What is solid lubrication?
When a solid lubricant is applied to a bearing, the need for grease is eliminated. This alternative lubricant is a solid polymer containing countless micro-pores as small as one ten-thousandth of an inch (.0001”), holding oil within them. As a bearing begins operating, these pores release the oil. When the bearing comes to rest, the pores then reabsorb the oil.
These solid lubricant bearings never need relubrication, containing all the oil it will need for its entire lifespan. A bearing with solid lubrication can contain up to four times the amount of base oil compared to a similarly sized greased bearing, an excellent indicator of long-term usability.
High-pressure washdowns and grease
The base oil within a lubricant is essential, providing the necessary friction reducing film between the rolling elements and race. When subjecting bearings to water or other liquids through washdowns, grease can be washed away, causing metal on metal contact between bearing components. This will lead to premature bearing failure. Lubrication, a bearing’s best protection, is the first to suffer.
Washout – the washing away of lubrication – starves the bearings of necessary oil, eliminating its protection. This is a straight path to failure through either excessive wear or corrosion.
Emulsification – the dispersion of one liquid into another – will occur when liquids get past bearing seals and into grease. Emulsified grease is ineffective because water compromises the oil film needed to protect rolling elements. Corrosion will inevitably happen as well.
Solid lubrication avoids all of this. Because the polymer is solid and contains the oil within it, the lubrication doesn’t circulate fluidly in a bearing like grease does. Washdowns cannot spray it away or displace it with water or cleaners. And because the oil is held within micro-pores, harmful emulsification is far less likely to occur.
There is one more addition that can provide further protection to food-grade bearings with solid lubrication: two factory bearing seals.
Food-grade bearings and their seals
Solid lubricants, being physically solid, provide a functional line of defense against high-pressure washdowns. It is in conjunction with bearing seals where solid lubrication performs exceptionally well. Each manufacturer approaches the combination of lubricants and seals differently, affecting bearing performance.
To apply solid lubrication to the bearing internals uniformly, seals must not be in place. The solid lubricant must surround both the rolling elements and the bearing cage to achieve the highest performance levels. A thorough fill will provide the best lubrication and protection. Therefore, applying these lubricants during the manufacturing process is most effective.
Aftermarket modifications must remove one factory seal, flush grease out, and then apply the solid lubricant.

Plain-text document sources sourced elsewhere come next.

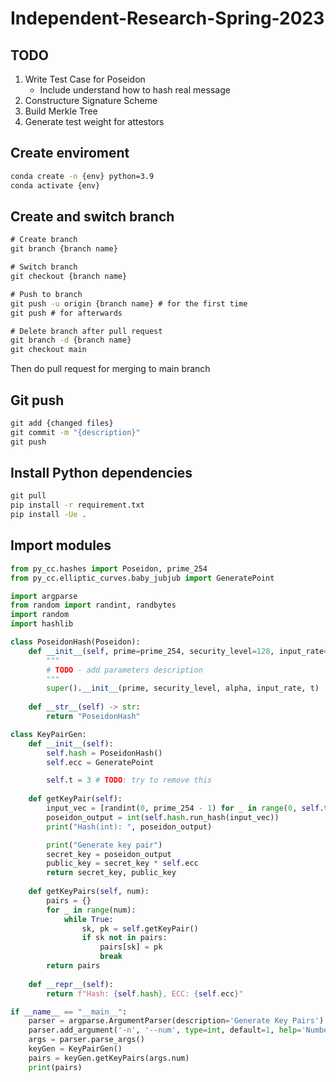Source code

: # Independent-Research-Spring-2023

## TODO
1. Write Test Case for Poseidon
    * Include understand how to hash real message
2. Constructure Signature Scheme
3. Build Merkle Tree
4. Generate test weight for attestors

## Create enviroment
```cmd
conda create -n {env} python=3.9
conda activate {env}
```
## Create and switch branch
```cmd
# Create branch
git branch {branch name}

# Switch branch
git checkout {branch name}

# Push to branch
git push -u origin {branch name} # for the first time
git push # for afterwards

# Delete branch after pull request
git branch -d {branch name}
git checkout main
```

Then do pull request for merging to main branch


## Git push
```cmd
git add {changed files}
git commit -m "{description}"
git push
```

## Install Python dependencies
```cmd
git pull
pip install -r requirement.txt
pip install -Ue .
```

## Import modules
```python
from py_cc.hashes import Poseidon, prime_254
from py_cc.elliptic_curves.baby_jubjub import GeneratePoint

import argparse
from random import randint, randbytes
import random
import hashlib

class PoseidonHash(Poseidon):
    def __init__(self, prime=prime_254, security_level=128, input_rate=3, t=3, alpha=5):
        """
        # TODO - add parameters description
        """
        super().__init__(prime, security_level, alpha, input_rate, t)
    
    def __str__(self) -> str:
        return "PoseidonHash"

class KeyPairGen:
    def __init__(self):
        self.hash = PoseidonHash()
        self.ecc = GeneratePoint

        self.t = 3 # TODO: try to remove this
    
    def getKeyPair(self):
        input_vec = [randint(0, prime_254 - 1) for _ in range(0, self.t)]
        poseidon_output = int(self.hash.run_hash(input_vec))
        print("Hash(int): ", poseidon_output)

        print("Generate key pair")
        secret_key = poseidon_output
        public_key = secret_key * self.ecc
        return secret_key, public_key
    
    def getKeyPairs(self, num):
        pairs = {}
        for _ in range(num):
            while True:
                sk, pk = self.getKeyPair()
                if sk not in pairs:
                    pairs[sk] = pk
                    break
        return pairs
                
    def __repr__(self):
        return f"Hash: {self.hash}, ECC: {self.ecc}"

if __name__ == "__main__":
    parser = argparse.ArgumentParser(description='Generate Key Pairs')
    parser.add_argument('-n', '--num', type=int, default=1, help='Number of key pairs to generate')
    args = parser.parse_args()
    keyGen = KeyPairGen()
    pairs = keyGen.getKeyPairs(args.num)
    print(pairs)
```

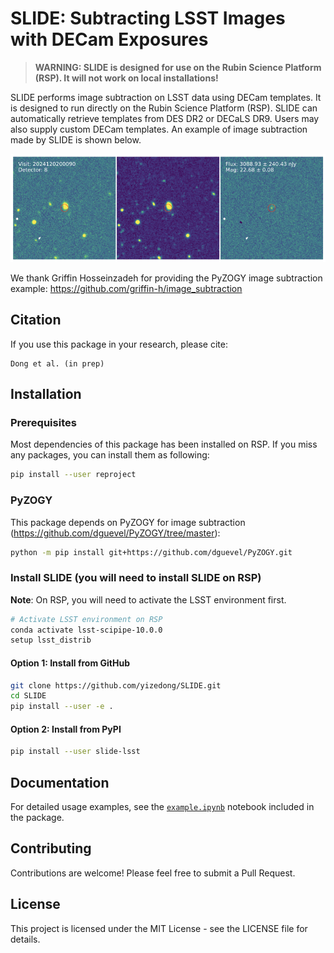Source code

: # SLIDE: Subtracting LSST Images with DECam Exposures

> **WARNING: SLIDE is designed for use on the Rubin Science Platform (RSP). It will not work on local installations!**

SLIDE performs image subtraction on LSST data using DECam templates. It is designed to run directly on the Rubin Science Platform (RSP). SLIDE can automatically retrieve templates from DES DR2 or DECaLS DR9. Users may also supply custom DECam templates. An example of image subtraction made by SLIDE is shown below.

![Example Image Subtraction](example_data/SN_det.png)

We thank Griffin Hosseinzadeh for providing the PyZOGY image subtraction example: https://github.com/griffin-h/image_subtraction

## Citation

If you use this package in your research, please cite:

```
Dong et al. (in prep)
```

## Installation

### Prerequisites

Most dependencies of this package has been installed on RSP. If you miss any packages, you can install them as following:

```bash
pip install --user reproject
```

### PyZOGY

This package depends on PyZOGY for image subtraction (https://github.com/dguevel/PyZOGY/tree/master):

```bash
python -m pip install git+https://github.com/dguevel/PyZOGY.git
```

### Install SLIDE (you will need to install SLIDE on RSP)

**Note**: On RSP, you will need to activate the LSST environment first.

```bash
# Activate LSST environment on RSP
conda activate lsst-scipipe-10.0.0
setup lsst_distrib
```

#### Option 1: Install from GitHub

```bash
git clone https://github.com/yizedong/SLIDE.git
cd SLIDE
pip install --user -e .
```

#### Option 2: Install from PyPI

```bash
pip install --user slide-lsst
```

## Documentation

For detailed usage examples, see the [`example.ipynb`](https://github.com/yizedong/SLIDE/blob/main/example.ipynb) notebook included in the package.

## Contributing

Contributions are welcome! Please feel free to submit a Pull Request.

## License

This project is licensed under the MIT License - see the LICENSE file for details.
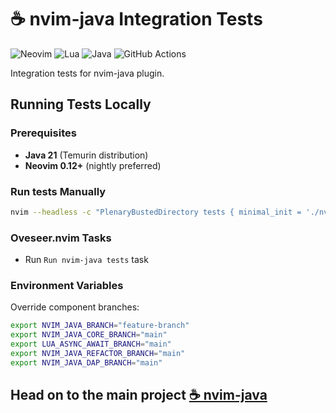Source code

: # ☕ nvim-java Integration Tests

![Neovim](https://img.shields.io/badge/NeoVim-%2357A143.svg?&style=for-the-badge&logo=neovim&logoColor=white)
![Lua](https://img.shields.io/badge/lua-%232C2D72.svg?style=for-the-badge&logo=lua&logoColor=white)
![Java](https://img.shields.io/badge/java-%23ED8B00.svg?style=for-the-badge&logo=openjdk&logoColor=white)
![GitHub Actions](https://img.shields.io/badge/github%20actions-%232671E5.svg?style=for-the-badge&logo=githubactions&logoColor=white)

Integration tests for nvim-java plugin.

## Running Tests Locally

### Prerequisites

- **Java 21** (Temurin distribution)
- **Neovim 0.12+** (nightly preferred)

### Run tests Manually

```bash
nvim --headless -c "PlenaryBustedDirectory tests { minimal_init = './nvim-config/init.lua' }"
```

### Oveseer.nvim Tasks

- Run `Run nvim-java tests` task


### Environment Variables

Override component branches:
```bash
export NVIM_JAVA_BRANCH="feature-branch"
export NVIM_JAVA_CORE_BRANCH="main"
export LUA_ASYNC_AWAIT_BRANCH="main"
export NVIM_JAVA_REFACTOR_BRANCH="main"
export NVIM_JAVA_DAP_BRANCH="main"
```

## Head on to the main project [☕ nvim-java](https://github.com/nvim-java/nvim-java)
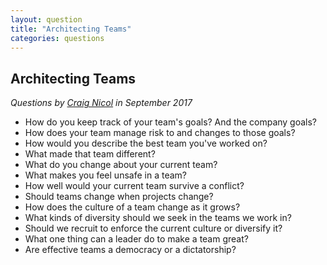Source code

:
 ```yaml
---
layout: question
title: "Architecting Teams"
categories: questions
---
```


<h2>Architecting Teams</h2>

<p><em>Questions by  <a href="https://twitter.com/craignicol">Craig Nicol</a> in September 2017</em></p>

<ul>
<li>How do you keep track of your team's goals? And the company goals?</li>
<li>How does your team manage risk to and changes to those goals?</li>
<li>How would you describe the best team you've worked on?</li>
<li>What made that team different?</li>
<li>What do you change about your current team?</li>
<li>What makes you feel unsafe in a team?</li>
<li>How well would your current team survive a conflict?</li>
<li>Should teams change when projects change?</li>
<li>How does the culture of a team change as it grows?</li>
<li>What kinds of diversity should we seek in the teams we work in?</li>
<li>Should we recruit to enforce the current culture or diversify it?</li>
<li>What one thing can a leader do to make a team great?</li>
<li>Are effective teams a democracy or a dictatorship?</li>
</ul>
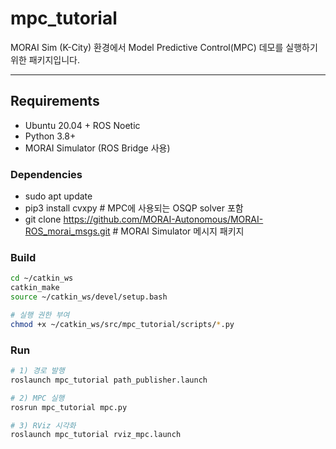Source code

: # mpc_tutorial

MORAI Sim (K-City) 환경에서 Model Predictive Control(MPC) 데모를 실행하기 위한 패키지입니다.  

---

## Requirements
- Ubuntu 20.04 + ROS Noetic  
- Python 3.8+  
- MORAI Simulator (ROS Bridge 사용)

### Dependencies
- sudo apt update
- pip3 install cvxpy    # MPC에 사용되는 OSQP solver 포함
- git clone https://github.com/MORAI-Autonomous/MORAI-ROS_morai_msgs.git   # MORAI Simulator 메시지 패키지

### Build
```bash
cd ~/catkin_ws
catkin_make
source ~/catkin_ws/devel/setup.bash

# 실행 권한 부여
chmod +x ~/catkin_ws/src/mpc_tutorial/scripts/*.py
```

### Run
```bash
# 1) 경로 발행
roslaunch mpc_tutorial path_publisher.launch

# 2) MPC 실행
rosrun mpc_tutorial mpc.py

# 3) RViz 시각화
roslaunch mpc_tutorial rviz_mpc.launch
```

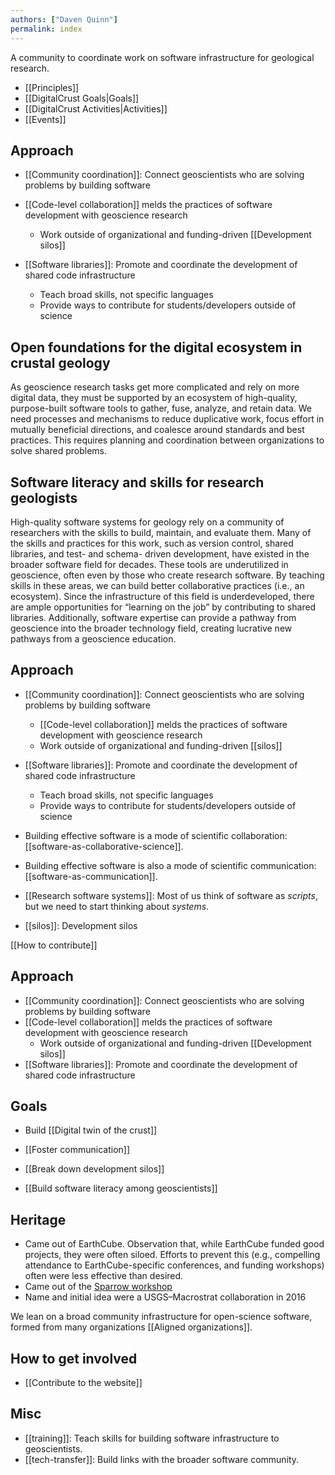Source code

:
 ```yaml
---
authors: ["Daven Quinn"]
permalink: index
---
```


A community to coordinate work on software infrastructure for geological
research.

- [[Principles]]
- [[DigitalCrust Goals|Goals]]
- [[DigitalCrust Activities|Activities]]
- [[Events]]

## Approach

- [[Community coordination]]: Connect geoscientists who are solving problems by
  building software
- [[Code-level collaboration]] melds the practices of software development
    with geoscience research
  - Work outside of organizational and funding-driven [[Development silos]]
- [[Software libraries]]: Promote and coordinate the
  development of shared code infrastructure

  - Teach broad skills, not specific languages
  - Provide ways to contribute for students/developers outside of science

## Open foundations for the digital ecosystem in crustal geology

As geoscience research tasks get more complicated and rely on more digital data,
they must be supported by an ecosystem of high-quality, purpose-built software
tools to gather, fuse, analyze, and retain data. We need processes and
mechanisms to reduce duplicative work, focus effort in mutually beneficial
directions, and coalesce around standards and best practices. This requires
planning and coordination between organizations to solve shared problems.

## Software literacy and skills for research geologists

High-quality software systems for geology rely on a community of researchers
with the skills to build, maintain, and evaluate them. Many of the skills and
practices for this work, such as version control, shared libraries, and test-
and schema- driven development, have existed in the broader software field for
decades. These tools are underutilized in geoscience, often even by those who
create research software. By teaching skills in these areas, we can build better
collaborative practices (i.e., an ecosystem). Since the infrastructure of this
field is underdeveloped, there are ample opportunities for “learning on the job”
by contributing to shared libraries. Additionally, software expertise can
provide a pathway from geoscience into the broader technology field, creating
lucrative new pathways from a geoscience education.

## Approach

- [[Community coordination]]: Connect geoscientists who are solving problems by
  building software
  - [[Code-level collaboration]] melds the practices of software development
    with geoscience research
  - Work outside of organizational and funding-driven [[silos]]
- [[Software libraries]]: Promote and coordinate the
  development of shared code infrastructure

  - Teach broad skills, not specific languages
  - Provide ways to contribute for students/developers outside of science

- Building effective software is a mode of scientific collaboration:
  [[software-as-collaborative-science]].
- Building effective software is also a mode of scientific communication:
  [[software-as-communication]].

- [[Research software systems]]: Most of us think of software as _scripts_, but
  we need to start thinking about _systems_.

- [[silos]]: Development silos

[[How to contribute]]

## Approach

- [[Community coordination]]: Connect geoscientists who are solving problems by
  building software
- [[Code-level collaboration]] melds the practices of software development
    with geoscience research
  - Work outside of organizational and funding-driven [[Development silos]]
- [[Software libraries]]: Promote and coordinate the
  development of shared code infrastructure



## Goals

- Build [[Digital twin of the crust]]

- [[Foster communication]]
- [[Break down development silos]]
- [[Build software literacy among geoscientists]]


## Heritage

- Came out of EarthCube. Observation that, while EarthCube funded good projects,
  they were often siloed. Efforts to prevent this (e.g., compelling attendance
  to EarthCube-specific conferences, and funding workshops) often were less
  effective than desired.
- Came out of the
  [Sparrow workshop](https://sparrow-data.org/media/2022/oct-workshop/index.html)
- Name and initial idea were a USGS–Macrostrat collaboration in 2016

We lean on a broad community infrastructure for open-science software, formed
from many organizations [[Aligned organizations]].

## How to get involved

- [[Contribute to the website]]

## Misc

- [[training]]: Teach skills for building software infrastructure to
  geoscientists.
- [[tech-transfer]]: Build links with the broader software community.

This process leads to an unreliable fill due to trapped air creating voids in the solid lubricant hidden behind the remaining seal. This leaves rolling elements without adequate protection. The polymer fill is then expected to function as a seal replacement on the fill side. The result is compromised bearing performance and inadequate sealing capabilities.
High-pressure washdowns can damage bearing seals when not careful, causing them to cave inwards or become unseated. This opening is a pathway for water or cleaners and other contaminants, compromising the polymer’s ability to lubricate and protect.
When applying a solid lubricant before the seals, the factory sealing capabilities remain, and the polymer adds additional levels of protection. With consistent polymer fills, bearing seals get support from within the bearing, making them much more difficult to compromise.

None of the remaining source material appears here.